%%

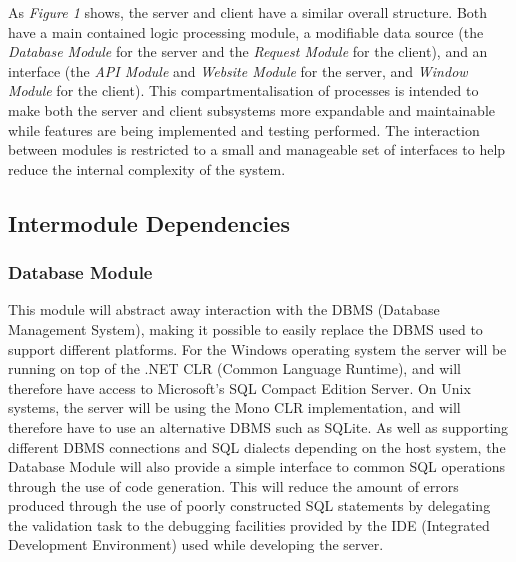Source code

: As \emph{Figure 1} shows, the server and client have a similar overall structure. Both have a main contained logic processing module, a modifiable data source (the \emph{Database Module} for the server and the \emph{Request Module} for the client), and an interface (the \emph{API Module} and \emph{Website Module} for the server, and \emph{Window Module} for the client). This compartmentalisation of processes is intended to make both the server and client subsystems more expandable and maintainable while features are being implemented and testing performed. The interaction between modules is restricted to a small and manageable set of interfaces to help reduce the internal complexity of the system.

\newpage
\subsection{Intermodule Dependencies}
\subsubsection{Database Module}
This module will abstract away interaction with the DBMS (Database Management System), making it possible to easily replace the DBMS used to support different platforms. For the Windows operating system the server will be running on top of the .NET CLR (Common Language Runtime), and will therefore have access to Microsoft's SQL Compact Edition Server. On Unix systems, the server will be using the Mono CLR implementation, and will therefore have to use an alternative DBMS such as SQLite. As well as supporting different DBMS connections and SQL dialects depending on the host system, the Database Module will also provide a simple interface to common SQL operations through the use of code generation. This will reduce the amount of errors produced through the use of poorly constructed SQL statements by delegating the validation task to the debugging facilities provided by the IDE (Integrated Development Environment) used while developing the server.

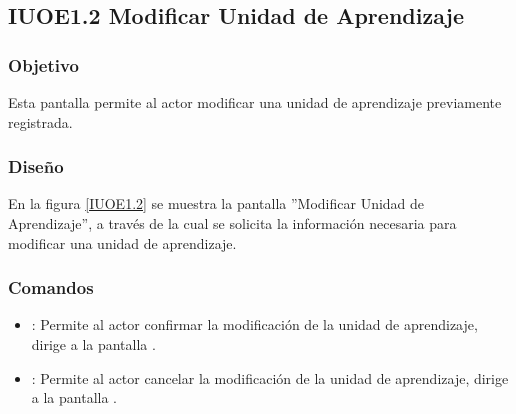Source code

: \subsection{IUOE1.2 Modificar Unidad de Aprendizaje}

\subsubsection{Objetivo}
	Esta pantalla permite al actor modificar una unidad de aprendizaje previamente registrada.

\subsubsection{Diseño}
	En la figura \ref{IUOE1.2} se muestra la pantalla ''Modificar Unidad de Aprendizaje'', a través de la cual se solicita la información necesaria para modificar una unidad de aprendizaje.


\subsubsection{Comandos}
\begin{itemize}
	\item {}: Permite al actor confirmar la modificación de la unidad de aprendizaje, dirige a la pantalla .
	
	\item {}: Permite al actor cancelar la modificación de la unidad de aprendizaje, dirige a la pantalla .
\end{itemize}
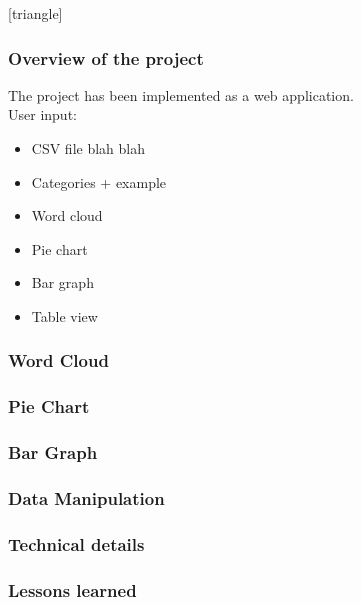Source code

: \documentclass{beamer}
\begin{document}
\begin{frame}
[triangle]
\frametitle{Overview of the project}
The project has been implemented as a web application.\\
\pause
User input:
\pause
\begin{itemize}[<+->]
\item CSV file blah blah
\item Categories + example
\end{itemize}
\begin{itemize}[<+->]
\item Word cloud
\item Pie chart
\item Bar graph
\item Table view
\end{itemize}
\end{frame}

\begin{frame}
\frametitle{Word Cloud}
\end{frame}

\begin{frame}
\frametitle{Pie Chart}
\end{frame}

\begin{frame}
\frametitle{Bar Graph}
\end{frame}

\begin{frame}
\frametitle{Data Manipulation}
\end{frame}

\begin{frame}
\frametitle{Technical details}
\end{frame}

\begin{frame}
\frametitle{Lessons learned}
\end{frame}
\end{document}
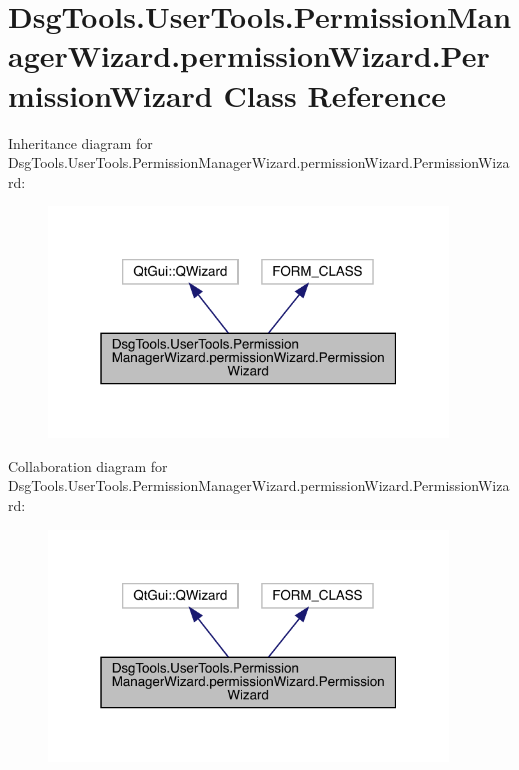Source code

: \hypertarget{class_dsg_tools_1_1_user_tools_1_1_permission_manager_wizard_1_1permission_wizard_1_1_permission_wizard}{}\section{Dsg\+Tools.\+User\+Tools.\+Permission\+Manager\+Wizard.\+permission\+Wizard.\+Permission\+Wizard Class Reference}
\label{class_dsg_tools_1_1_user_tools_1_1_permission_manager_wizard_1_1permission_wizard_1_1_permission_wizard}


Inheritance diagram for Dsg\+Tools.\+User\+Tools.\+Permission\+Manager\+Wizard.\+permission\+Wizard.\+Permission\+Wizard\+:
\nopagebreak
\begin{figure}[H]
\begin{center}
\leavevmode
\includegraphics[width=301pt]{class_dsg_tools_1_1_user_tools_1_1_permission_manager_wizard_1_1permission_wizard_1_1_permission_wizard__inherit__graph}
\end{center}
\end{figure}


Collaboration diagram for Dsg\+Tools.\+User\+Tools.\+Permission\+Manager\+Wizard.\+permission\+Wizard.\+Permission\+Wizard\+:
\nopagebreak
\begin{figure}[H]
\begin{center}
\leavevmode
\includegraphics[width=301pt]{class_dsg_tools_1_1_user_tools_1_1_permission_manager_wizard_1_1permission_wizard_1_1_permission_wizard__coll__graph}
\end{center}
\end{figure}
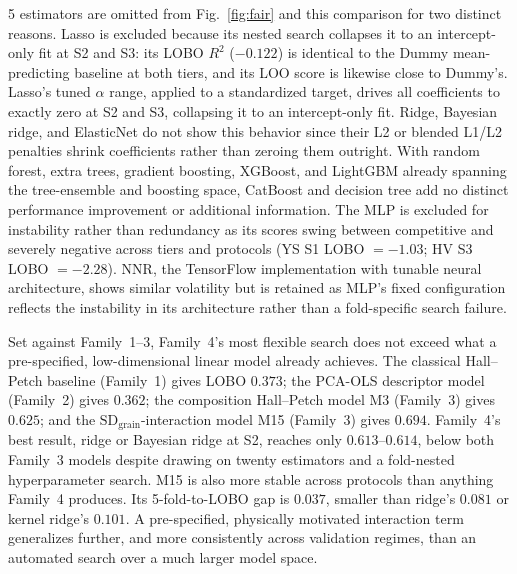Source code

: \documentclass[5p,times,twocolumn]{elsarticle}
\begin{document}
5 estimators are omitted from Fig.~\ref{fig:fair} and this comparison for two distinct reasons. Lasso is excluded because its nested search collapses it to an intercept-only fit at S2 and S3: its LOBO $R^2$ ($-0.122$) is identical to the Dummy mean-predicting baseline at both tiers, and its LOO score is likewise close to Dummy's. Lasso's tuned $\alpha$ range, applied to a standardized target, drives all coefficients to exactly zero at S2 and S3, collapsing it to an intercept-only fit. Ridge, Bayesian ridge, and ElasticNet do not show this behavior since their L2 or blended L1/L2 penalties shrink coefficients rather than zeroing them outright. With random forest, extra trees, gradient boosting, XGBoost, and LightGBM already spanning the tree-ensemble and boosting space, CatBoost and decision tree add no distinct performance improvement or additional information. The MLP is excluded for instability rather than redundancy as its scores swing between competitive and severely negative across tiers and protocols (YS S1 LOBO $=-1.03$; HV S3 LOBO $=-2.28$). NNR, the TensorFlow implementation with tunable neural architecture, shows similar volatility but is retained as MLP's fixed configuration reflects the instability in its architecture rather than a fold-specific search failure.

Set against Family~1--3, Family~4's most flexible search does not exceed what a pre-specified, low-dimensional linear model already achieves. The classical Hall--Petch baseline (Family~1) gives LOBO $0.373$; the PCA-OLS descriptor model (Family~2) gives $0.362$; the composition Hall--Petch model M3 (Family~3) gives $0.625$; and the $\mathrm{SD}_{\mathrm{grain}}$-interaction model M15 (Family~3) gives $0.694$. Family~4's best result, ridge or Bayesian ridge at S2, reaches only $0.613$--$0.614$, below both Family~3 models despite drawing on twenty estimators and a fold-nested hyperparameter search. M15 is also more stable across protocols than anything Family~4 produces. Its 5-fold-to-LOBO gap is $0.037$, smaller than ridge's $0.081$ or kernel ridge's $0.101$. A pre-specified, physically motivated interaction term generalizes further, and more consistently across validation regimes, than an automated search over a much larger model space.
\end{document}
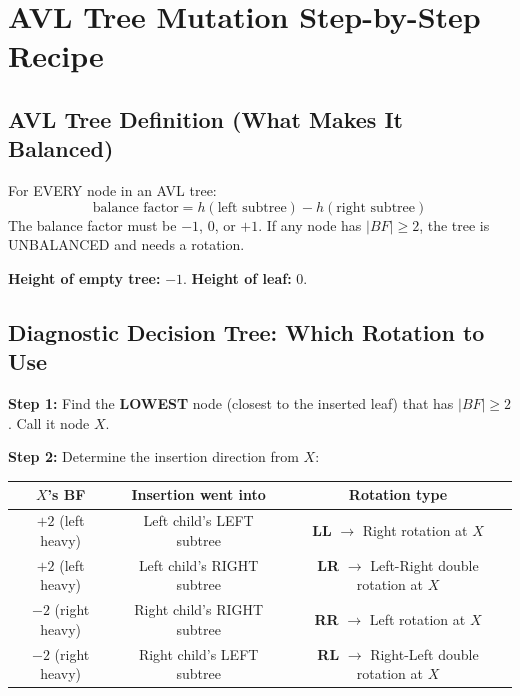 \documentclass[12pt,portrait]{article}
\begin{document}
\newpage

\section{AVL Tree Mutation Step-by-Step Recipe}
\label{sec:avl}

\subsection{AVL Tree Definition (What Makes It Balanced)}

\begin{rulebox}
For EVERY node in an AVL tree:
$$\text{balance factor} = h(\text{left subtree}) - h(\text{right subtree})$$
The balance factor must be $-1$, $0$, or $+1$. If any node has $|BF| \geq 2$, the tree is UNBALANCED and needs a rotation.

\textbf{Height of empty tree:} $-1$. \textbf{Height of leaf:} $0$.
\end{rulebox}

\subsection{Diagnostic Decision Tree: Which Rotation to Use}

\begin{rulebox}
\textbf{Step 1:} Find the \textbf{LOWEST} node (closest to the inserted leaf) that has $|BF| \geq 2$. Call it node $X$.

\textbf{Step 2:} Determine the insertion direction from $X$:

\begin{center}
\begin{tabular}{c|c|c}
\toprule
\textbf{$X$'s BF} & \textbf{Insertion went into} & \textbf{Rotation type} \\
\midrule
$+2$ (left heavy) & Left child's LEFT subtree & \textbf{LL} $\to$ Right rotation at $X$ \\
$+2$ (left heavy) & Left child's RIGHT subtree & \textbf{LR} $\to$ Left-Right double rotation at $X$ \\
$-2$ (right heavy) & Right child's RIGHT subtree & \textbf{RR} $\to$ Left rotation at $X$ \\
$-2$ (right heavy) & Right child's LEFT subtree & \textbf{RL} $\to$ Right-Left double rotation at $X$ \\
\bottomrule
\end{tabular}
\end{center}
\end{rulebox}
\end{document}
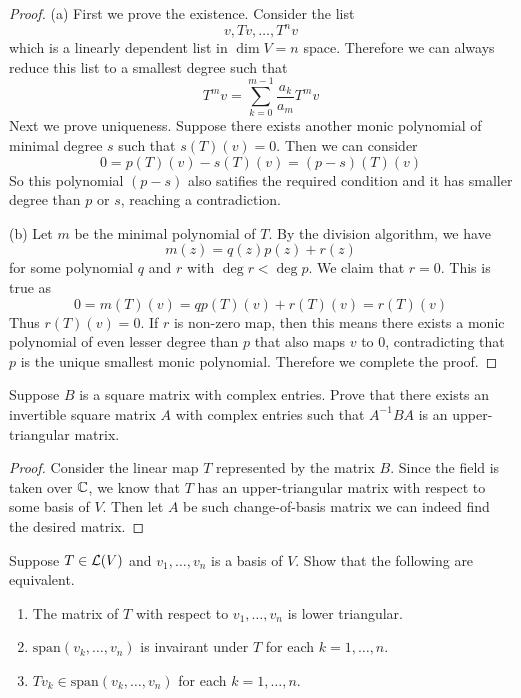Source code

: \documentclass{extarticle}
\begin{document}
\begin{proof}
(a) First we prove the existence. Consider the list 
\[v, Tv, \ldots, T^n v\] 
which is a linearly dependent list in \(\dim V = n\) space. Therefore we can always reduce this list 
to a smallest degree such that 
\[T^m v = \sum_{k=0}^{m-1}\frac{a_k}{a_m}T^m v\]
Next we prove uniqueness. Suppose there exists another monic polynomial of minimal degree 
\(s\) such that \(s(T)(v) = 0\). Then we can consider 
\[0 = p(T)(v) - s(T)(v) = (p - s)(T)(v)\]
So this polynomial \((p - s)\) also satifies the required condition and it has smaller degree 
than \(p\) or \(s\), reaching a contradiction. 


(b) Let \(m\) be the minimal polynomial of \(T\). By the division algorithm, we have 
\[m(z) = q(z)p(z) + r(z)\]
for some polynomial \(q\) and \(r\) with \(\deg r < \deg p\). We claim that \(r = 0\). This is true as 
\[0 = m(T)(v) = qp(T)(v) + r(T)(v) = r(T)(v)\]
Thus \(r(T)(v) = 0\). If \(r\) is non-zero map, then this means there exists a monic polynomial of even 
lesser degree than \(p\) that also maps \(v\) to 0, 
contradicting that \(p\) is the unique smallest monic polynomial. Therefore we complete the proof.
\end{proof}



\begin{problem}{9}
    Suppose \(B\) is a square matrix with complex entries. Prove that there exists an invertible square 
    matrix \(A\) with complex entries such that \(A^{-1}BA\) is an upper-triangular matrix.
\end{problem}

\begin{proof}
Consider the linear map \(T\) represented by the matrix \(B\). Since the field is taken over \(\mathbb{C}\), we know 
that \(T\) has an upper-triangular matrix with respect to some basis of \(V\). Then let \(A\) be such 
change-of-basis matrix we can indeed find the desired matrix. 
\end{proof}


\begin{problem}{10}
    Suppose \(T \in \mathcal{L}(V)\) and \(v_1, \ldots, v_n\) is a basis of \(V\). Show that the following are 
    equivalent. 

    \begin{enumerate}[label=(\alph*)]
        \item The matrix of \(T\) with respect to \(v_1, \ldots, v_n\) is lower triangular. 
        \item \(\text{span}(v_k, \ldots, v_n)\) is invairant under \(T\) for each \(k = 1, \ldots, n\). 
        \item \(Tv_k \in \text{span}(v_k, \ldots, v_n)\) for each \(k = 1, \ldots, n\).
    \end{enumerate}
\end{problem}
\end{document}
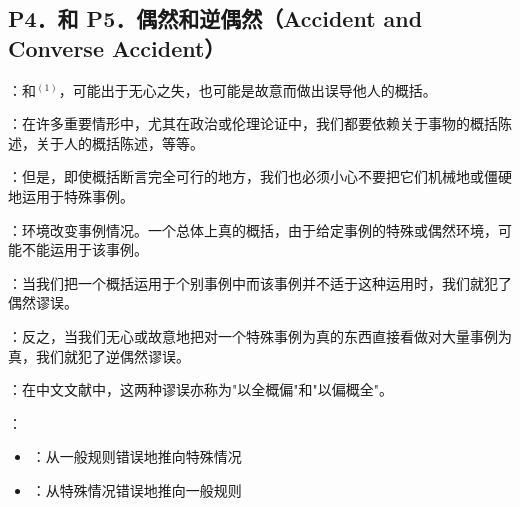 \subsection{P4．和 P5．偶然和逆偶然（Accident and Converse Accident）}

\begin{theorembox}[title=偶然和逆偶然谬误的定义与特征]
：和$^{(1)}$，可能出于无心之失，也可能是故意而做出误导他人的概括。

：在许多重要情形中，尤其在政治或伦理论证中，我们都要依赖关于事物的概括陈述，关于人的概括陈述，等等。

：但是，即使概括断言完全可行的地方，我们也必须小心不要把它们机械地或僵硬地运用于特殊事例。

：环境改变事例情况。一个总体上真的概括，由于给定事例的特殊或偶然环境，可能不能运用于该事例。

：当我们把一个概括运用于个别事例中而该事例并不适于这种运用时，我们就犯了偶然谬误。

：反之，当我们无心或故意地把对一个特殊事例为真的东西直接看做对大量事例为真，我们就犯了逆偶然谬误。

：在中文文献中，这两种谬误亦称为"以全概偏"和"以偏概全"。

：
\begin{itemize}
  \item {}：从一般规则错误地推向特殊情况
  \item {}：从特殊情况错误地推向一般规则
\end{itemize}
\end{theorembox}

%%

▶ **Exercise**
Read the data above. Pull out each line in which the string "heavy" appears.

▶ **Solution**
$+2$ (left heavy) & Left child's LEFT subtree & \textbf{LL} $\to$ Right rotation at $X$ \\
$+2$ (left heavy) & Left child's RIGHT subtree & \textbf{LR} $\to$ Left-Right double rotation at $X$ \\
$-2$ (right heavy) & Right child's RIGHT subtree & \textbf{RR} $\to$ Left rotation at $X$ \\
$-2$ (right heavy) & Right child's LEFT subtree & \textbf{RL} $\to$ Right-Left double rotation at $X$ \\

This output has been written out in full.